Fuller, owner of Ball & Chain, reflected on the radio spot: “I want Carrollo to pay, the arbitrator wants Carrollo to pay. If he doesn’t pay, the system won’t change. In the current case, the city is not at fault, nor are the Miami taxpayers.”
According to the owner of Ball & Chain, expenses at Corte di Carlo exceeded 4 million. “The city attorney, Victoria Mendez, authorized court costs without the approval of the commission and without the approval of the taxpayers. She has no right to authorize those payments. No law gives you that right.”
“If the taxpayers pay, this will set a bad precedent. Tomorrow politicians can say, if I’m convicted of a crime, the city pays, the state pays, the state pays. Nothing changes that way. We want Carolo to pay. We’re going to follow his house in Coconut Grove, we’re going to look at his accounts… He did a lot of damage to our businesses, to our employees. “He’s guilty and we want him to pay,” Fuller insisted.
Merchant Carollo “dealt with city officials for a long time, starting with Attorney Mendez’s office, the administrator’s office,” he assured, adding, “The commissioner dealt with different departments, zones, buildings, so they would attack us. Businesses, our properties and our tenants.”

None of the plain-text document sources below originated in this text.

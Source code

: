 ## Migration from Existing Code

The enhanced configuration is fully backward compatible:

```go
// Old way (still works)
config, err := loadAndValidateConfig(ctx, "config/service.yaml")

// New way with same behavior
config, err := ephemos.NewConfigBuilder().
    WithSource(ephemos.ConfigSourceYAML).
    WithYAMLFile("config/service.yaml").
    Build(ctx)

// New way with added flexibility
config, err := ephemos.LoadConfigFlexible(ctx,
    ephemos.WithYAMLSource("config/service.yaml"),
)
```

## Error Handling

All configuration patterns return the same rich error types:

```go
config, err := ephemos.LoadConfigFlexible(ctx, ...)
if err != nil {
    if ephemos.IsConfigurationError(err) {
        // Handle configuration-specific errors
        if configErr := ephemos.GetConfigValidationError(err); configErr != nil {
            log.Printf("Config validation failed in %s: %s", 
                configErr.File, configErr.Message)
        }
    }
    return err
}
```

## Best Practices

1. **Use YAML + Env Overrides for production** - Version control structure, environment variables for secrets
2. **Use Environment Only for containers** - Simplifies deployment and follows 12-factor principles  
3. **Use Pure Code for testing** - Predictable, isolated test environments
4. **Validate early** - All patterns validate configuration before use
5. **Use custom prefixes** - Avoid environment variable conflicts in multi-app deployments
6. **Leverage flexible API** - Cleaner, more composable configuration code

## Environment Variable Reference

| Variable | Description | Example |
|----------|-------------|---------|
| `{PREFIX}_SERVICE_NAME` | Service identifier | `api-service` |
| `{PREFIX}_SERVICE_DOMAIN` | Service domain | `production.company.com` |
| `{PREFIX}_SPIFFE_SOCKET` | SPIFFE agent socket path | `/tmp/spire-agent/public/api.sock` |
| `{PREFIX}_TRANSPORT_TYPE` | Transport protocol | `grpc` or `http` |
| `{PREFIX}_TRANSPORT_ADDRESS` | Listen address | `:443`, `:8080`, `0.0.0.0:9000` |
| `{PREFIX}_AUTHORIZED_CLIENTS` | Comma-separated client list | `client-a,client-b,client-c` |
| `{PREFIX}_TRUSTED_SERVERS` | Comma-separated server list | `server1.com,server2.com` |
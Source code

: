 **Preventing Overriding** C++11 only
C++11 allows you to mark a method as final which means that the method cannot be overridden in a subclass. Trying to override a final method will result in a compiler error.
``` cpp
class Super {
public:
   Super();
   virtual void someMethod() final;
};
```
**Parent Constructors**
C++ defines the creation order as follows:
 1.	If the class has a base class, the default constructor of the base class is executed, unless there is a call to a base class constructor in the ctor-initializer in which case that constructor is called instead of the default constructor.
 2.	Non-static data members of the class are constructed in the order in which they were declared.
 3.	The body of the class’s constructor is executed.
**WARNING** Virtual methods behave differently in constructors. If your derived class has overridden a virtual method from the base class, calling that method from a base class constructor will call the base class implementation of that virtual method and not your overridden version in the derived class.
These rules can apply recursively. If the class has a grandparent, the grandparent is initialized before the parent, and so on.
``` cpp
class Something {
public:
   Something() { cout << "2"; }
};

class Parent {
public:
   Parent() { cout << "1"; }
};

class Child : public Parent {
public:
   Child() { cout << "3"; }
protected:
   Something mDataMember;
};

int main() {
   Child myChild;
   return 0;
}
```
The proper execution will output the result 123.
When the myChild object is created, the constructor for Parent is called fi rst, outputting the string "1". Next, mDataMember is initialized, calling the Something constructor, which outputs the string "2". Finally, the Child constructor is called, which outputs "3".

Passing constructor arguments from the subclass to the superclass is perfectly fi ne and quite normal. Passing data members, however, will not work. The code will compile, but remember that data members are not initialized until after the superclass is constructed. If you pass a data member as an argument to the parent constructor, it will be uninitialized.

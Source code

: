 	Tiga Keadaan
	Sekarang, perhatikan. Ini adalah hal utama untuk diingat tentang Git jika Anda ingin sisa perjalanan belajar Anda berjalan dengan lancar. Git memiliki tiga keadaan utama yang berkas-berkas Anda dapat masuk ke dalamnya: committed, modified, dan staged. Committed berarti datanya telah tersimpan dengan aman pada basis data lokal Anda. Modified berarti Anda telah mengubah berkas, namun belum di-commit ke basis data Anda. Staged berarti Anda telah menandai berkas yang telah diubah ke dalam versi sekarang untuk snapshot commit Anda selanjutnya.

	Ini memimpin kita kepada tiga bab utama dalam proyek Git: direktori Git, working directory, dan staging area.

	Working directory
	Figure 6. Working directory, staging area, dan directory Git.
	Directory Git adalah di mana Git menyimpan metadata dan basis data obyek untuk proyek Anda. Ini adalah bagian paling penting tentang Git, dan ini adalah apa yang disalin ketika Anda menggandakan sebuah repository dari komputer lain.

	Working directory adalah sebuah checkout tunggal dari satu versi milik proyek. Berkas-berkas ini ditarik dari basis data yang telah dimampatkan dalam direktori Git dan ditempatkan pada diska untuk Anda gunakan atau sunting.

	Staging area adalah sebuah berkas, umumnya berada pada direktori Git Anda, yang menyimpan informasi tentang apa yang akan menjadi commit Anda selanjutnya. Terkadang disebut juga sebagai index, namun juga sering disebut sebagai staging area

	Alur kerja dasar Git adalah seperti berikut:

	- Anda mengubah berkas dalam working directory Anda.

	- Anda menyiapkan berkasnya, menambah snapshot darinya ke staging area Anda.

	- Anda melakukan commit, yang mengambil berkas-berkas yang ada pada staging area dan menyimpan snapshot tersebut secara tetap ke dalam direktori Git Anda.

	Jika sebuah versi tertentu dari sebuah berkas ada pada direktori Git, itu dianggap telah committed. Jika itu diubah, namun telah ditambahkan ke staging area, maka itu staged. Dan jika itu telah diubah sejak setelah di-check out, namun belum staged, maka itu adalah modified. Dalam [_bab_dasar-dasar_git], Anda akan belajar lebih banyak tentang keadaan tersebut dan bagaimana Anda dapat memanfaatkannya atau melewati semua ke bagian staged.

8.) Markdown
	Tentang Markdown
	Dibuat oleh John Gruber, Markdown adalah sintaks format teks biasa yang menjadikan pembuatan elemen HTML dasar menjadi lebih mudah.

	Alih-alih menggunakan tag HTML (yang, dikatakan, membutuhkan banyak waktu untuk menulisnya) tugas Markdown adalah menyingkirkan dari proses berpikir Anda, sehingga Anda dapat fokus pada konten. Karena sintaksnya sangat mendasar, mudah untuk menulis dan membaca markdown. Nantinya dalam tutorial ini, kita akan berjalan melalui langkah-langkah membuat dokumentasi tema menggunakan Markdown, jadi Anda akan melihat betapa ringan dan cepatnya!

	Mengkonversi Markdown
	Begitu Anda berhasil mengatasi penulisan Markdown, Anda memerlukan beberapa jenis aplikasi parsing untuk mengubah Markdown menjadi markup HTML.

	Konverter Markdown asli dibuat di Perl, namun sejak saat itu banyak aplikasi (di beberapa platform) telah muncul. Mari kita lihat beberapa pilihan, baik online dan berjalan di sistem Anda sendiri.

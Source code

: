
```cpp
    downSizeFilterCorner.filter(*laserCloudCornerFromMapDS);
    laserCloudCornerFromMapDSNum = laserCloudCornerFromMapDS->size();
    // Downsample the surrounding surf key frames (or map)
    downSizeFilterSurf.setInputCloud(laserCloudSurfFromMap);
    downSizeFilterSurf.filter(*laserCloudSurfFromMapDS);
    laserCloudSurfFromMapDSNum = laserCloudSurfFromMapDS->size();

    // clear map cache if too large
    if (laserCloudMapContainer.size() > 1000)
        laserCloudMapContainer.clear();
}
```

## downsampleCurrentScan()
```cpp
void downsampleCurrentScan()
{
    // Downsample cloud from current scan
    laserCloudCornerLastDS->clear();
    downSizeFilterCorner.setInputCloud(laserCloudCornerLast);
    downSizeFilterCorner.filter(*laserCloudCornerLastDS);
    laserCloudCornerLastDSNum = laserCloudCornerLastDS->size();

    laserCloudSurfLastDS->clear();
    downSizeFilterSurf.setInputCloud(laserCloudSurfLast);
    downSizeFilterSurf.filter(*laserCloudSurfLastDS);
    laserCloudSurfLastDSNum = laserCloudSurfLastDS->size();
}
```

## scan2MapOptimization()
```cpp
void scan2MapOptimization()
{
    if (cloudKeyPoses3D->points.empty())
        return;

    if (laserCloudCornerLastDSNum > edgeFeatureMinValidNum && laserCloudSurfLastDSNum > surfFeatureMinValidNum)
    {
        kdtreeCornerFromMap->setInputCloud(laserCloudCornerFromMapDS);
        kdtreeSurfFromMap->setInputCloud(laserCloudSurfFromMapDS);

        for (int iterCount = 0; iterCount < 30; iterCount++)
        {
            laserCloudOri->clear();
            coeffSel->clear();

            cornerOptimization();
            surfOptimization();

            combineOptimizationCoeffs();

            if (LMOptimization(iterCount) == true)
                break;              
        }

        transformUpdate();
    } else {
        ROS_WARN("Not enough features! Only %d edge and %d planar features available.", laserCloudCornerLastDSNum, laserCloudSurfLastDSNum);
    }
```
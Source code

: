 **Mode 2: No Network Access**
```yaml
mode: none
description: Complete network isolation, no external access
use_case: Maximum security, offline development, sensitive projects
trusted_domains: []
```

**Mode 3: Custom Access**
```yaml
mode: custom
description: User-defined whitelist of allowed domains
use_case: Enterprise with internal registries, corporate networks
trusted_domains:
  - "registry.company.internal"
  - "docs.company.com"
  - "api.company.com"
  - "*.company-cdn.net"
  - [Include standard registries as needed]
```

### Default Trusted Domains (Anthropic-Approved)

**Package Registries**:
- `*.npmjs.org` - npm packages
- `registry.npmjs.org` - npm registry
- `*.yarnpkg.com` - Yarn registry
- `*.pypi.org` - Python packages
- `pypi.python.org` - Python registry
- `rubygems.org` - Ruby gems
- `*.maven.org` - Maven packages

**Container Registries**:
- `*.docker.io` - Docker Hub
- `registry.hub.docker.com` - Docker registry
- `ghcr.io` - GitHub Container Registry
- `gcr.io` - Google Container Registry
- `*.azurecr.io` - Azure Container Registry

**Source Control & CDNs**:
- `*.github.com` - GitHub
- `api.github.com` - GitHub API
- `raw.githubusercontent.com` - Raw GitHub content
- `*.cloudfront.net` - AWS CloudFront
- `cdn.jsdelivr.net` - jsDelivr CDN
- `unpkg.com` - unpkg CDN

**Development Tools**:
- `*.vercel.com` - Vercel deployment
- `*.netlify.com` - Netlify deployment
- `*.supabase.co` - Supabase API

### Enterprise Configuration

“He damaged our reputation and said that we have been cheating for five years and that we are building without permission. This has greatly affected the community, the banks, our investments and the opportunity to do more business,” he said.
“The best thing about the punishment is to restore our reputation,” he asserted.
Fuller and his partner own more than 40 properties in Little Havana, employing 100 people in their businesses. His tenants have another 500 employees and he admitted to paying $700,000 in property taxes. The businessman defines him as fear. He said there was still no guarantee that the commissioner would not try to close his business. “Miami residents need to understand what happened in that courthouse. We need to change the system, corruption is big in Miami,” he said.
He remarked, “Carolo, if you don’t follow his orders, he takes you out. He did it with (Police Chief) Jorge Colina, with (Police Chief) Art Acevedo, he did it with (Executive) Emilio Gonzalez, he did it in the highest positions in the city… I’m surprised Carollo isn’t in jail. . What he did was criminal,” Pinilla added for his part.
The case from the last hearing was against the commissioner, but a case is pending against the city for participating in the harassment of these two businessmen. However, Fuller and Pinilla said they are willing to reach an agreement with the city to avoid an upcoming audit that could affect the city’s coffers if Commissioner Carollo, City Manager Art Noriega and Attorney Mendez resign.
Between the two trials, there are more than 25 people to make up Carolo’s defense team. All of those costs are being borne by the city of Miami, which the plaintiffs said spent more than $5 million on their lawyers.
Businesses said they were surprised that no elected official in Miami had tried to convene a commission to address the issue of lawsuits and somehow control the costs to the city.